I’m looking for a better knife sharpener for my hard steel chef knife. I think whetstones are the way to go, but most of the sets I see are 4 double sided stones. Do I need that many stones?
Is there a totally different type of sharpener that you have had success with?
Edit: I should add that I like my knife very sharp, and I have a few tiny chips in the cutting edge from a cheap drag-through sharpener.
Get a shapton 1000 grit ceramic whetstone, they’re excellent and not terribly expensive.
Those 4 sided ones are neat and all, but a decent stone will give you a better edge especially if you combine it with stropping.
I hate to suggest r*ddit, but r/sharpening was pretty good
Get a honing steel if you don’t already have one to help maintain the edge as you use the blade too, I keep one in the kitchen.
YouTube would probably be another place with good sharpening tutorials but you really just need a stone or two, an old leather belt to use as a strop, some stropping paste, and a honing steel. Shouldn’t cost more than $50-60 total.
The stones eventually wear down of course, but they’ll last a good while and you can flatten them when they start to dish.

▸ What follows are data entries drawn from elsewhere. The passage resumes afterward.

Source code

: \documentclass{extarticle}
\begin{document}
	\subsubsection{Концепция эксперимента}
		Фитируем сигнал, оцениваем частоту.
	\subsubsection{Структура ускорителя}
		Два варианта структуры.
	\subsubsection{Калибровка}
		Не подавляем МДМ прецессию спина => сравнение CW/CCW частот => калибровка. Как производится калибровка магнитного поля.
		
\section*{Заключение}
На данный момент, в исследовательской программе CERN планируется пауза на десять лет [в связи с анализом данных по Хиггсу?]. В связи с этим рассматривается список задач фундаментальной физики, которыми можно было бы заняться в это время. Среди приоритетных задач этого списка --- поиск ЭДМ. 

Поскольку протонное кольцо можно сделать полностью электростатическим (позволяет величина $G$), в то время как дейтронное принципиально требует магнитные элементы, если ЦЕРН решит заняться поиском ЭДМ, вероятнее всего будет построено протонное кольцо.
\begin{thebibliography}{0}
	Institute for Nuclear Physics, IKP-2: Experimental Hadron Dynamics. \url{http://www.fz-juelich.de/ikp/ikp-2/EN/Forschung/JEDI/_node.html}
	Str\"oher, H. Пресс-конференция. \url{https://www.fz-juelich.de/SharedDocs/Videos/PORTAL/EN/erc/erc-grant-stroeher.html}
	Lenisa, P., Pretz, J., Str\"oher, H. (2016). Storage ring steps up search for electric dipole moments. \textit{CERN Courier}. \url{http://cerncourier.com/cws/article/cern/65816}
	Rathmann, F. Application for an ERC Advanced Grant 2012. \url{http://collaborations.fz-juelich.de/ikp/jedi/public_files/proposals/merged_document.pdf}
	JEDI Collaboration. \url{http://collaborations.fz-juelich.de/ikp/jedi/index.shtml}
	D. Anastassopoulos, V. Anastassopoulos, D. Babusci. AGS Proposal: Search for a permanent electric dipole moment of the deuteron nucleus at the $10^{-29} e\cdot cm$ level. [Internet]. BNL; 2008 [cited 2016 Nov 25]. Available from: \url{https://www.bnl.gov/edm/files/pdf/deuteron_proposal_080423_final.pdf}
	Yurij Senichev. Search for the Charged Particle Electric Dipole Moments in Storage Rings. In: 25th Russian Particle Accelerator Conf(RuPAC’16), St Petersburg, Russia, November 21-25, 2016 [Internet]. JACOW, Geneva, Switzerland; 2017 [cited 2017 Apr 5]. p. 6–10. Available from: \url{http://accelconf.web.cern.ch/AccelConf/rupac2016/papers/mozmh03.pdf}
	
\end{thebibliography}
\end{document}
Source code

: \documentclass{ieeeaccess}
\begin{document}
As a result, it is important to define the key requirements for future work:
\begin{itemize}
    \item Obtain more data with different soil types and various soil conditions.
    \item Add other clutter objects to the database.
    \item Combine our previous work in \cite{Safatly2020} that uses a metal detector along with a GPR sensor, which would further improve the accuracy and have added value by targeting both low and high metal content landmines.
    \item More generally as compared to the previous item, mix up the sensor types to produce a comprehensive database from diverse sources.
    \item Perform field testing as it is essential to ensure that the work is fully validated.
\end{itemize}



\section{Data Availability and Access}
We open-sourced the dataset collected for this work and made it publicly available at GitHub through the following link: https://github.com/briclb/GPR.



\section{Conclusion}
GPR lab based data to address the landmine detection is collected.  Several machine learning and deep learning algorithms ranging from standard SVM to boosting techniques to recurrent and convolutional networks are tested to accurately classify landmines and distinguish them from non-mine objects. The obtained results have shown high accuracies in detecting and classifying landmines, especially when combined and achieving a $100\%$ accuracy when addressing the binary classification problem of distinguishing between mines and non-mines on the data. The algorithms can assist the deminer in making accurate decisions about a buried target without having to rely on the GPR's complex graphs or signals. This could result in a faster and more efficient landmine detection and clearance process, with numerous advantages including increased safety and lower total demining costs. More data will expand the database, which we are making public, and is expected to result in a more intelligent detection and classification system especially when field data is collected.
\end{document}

Also, I specifically made this post to avoid searching reddit, haha!
I wonder if there’s a sharpening community on Lemmy or magazine on Mbin/Kbin…
[email protected], there’s [email protected] (aka https://lemmy.world/c/pocketknife). It’s not super duper active, but some of the regulars there might have whetstone recommendations for you.
If you find one, please share a link under this post.
I do have a honing steel! I’d be glad to use one stone with two sides instead of those stacks. How do I know if a stropping paste is good? A certain ingredient? A brand?
I’ve never really given that any thought lol, I couldn’t even tell you the brand I have, I just looked up “stropping paste”. It’s some green stuff that came in a white capsule.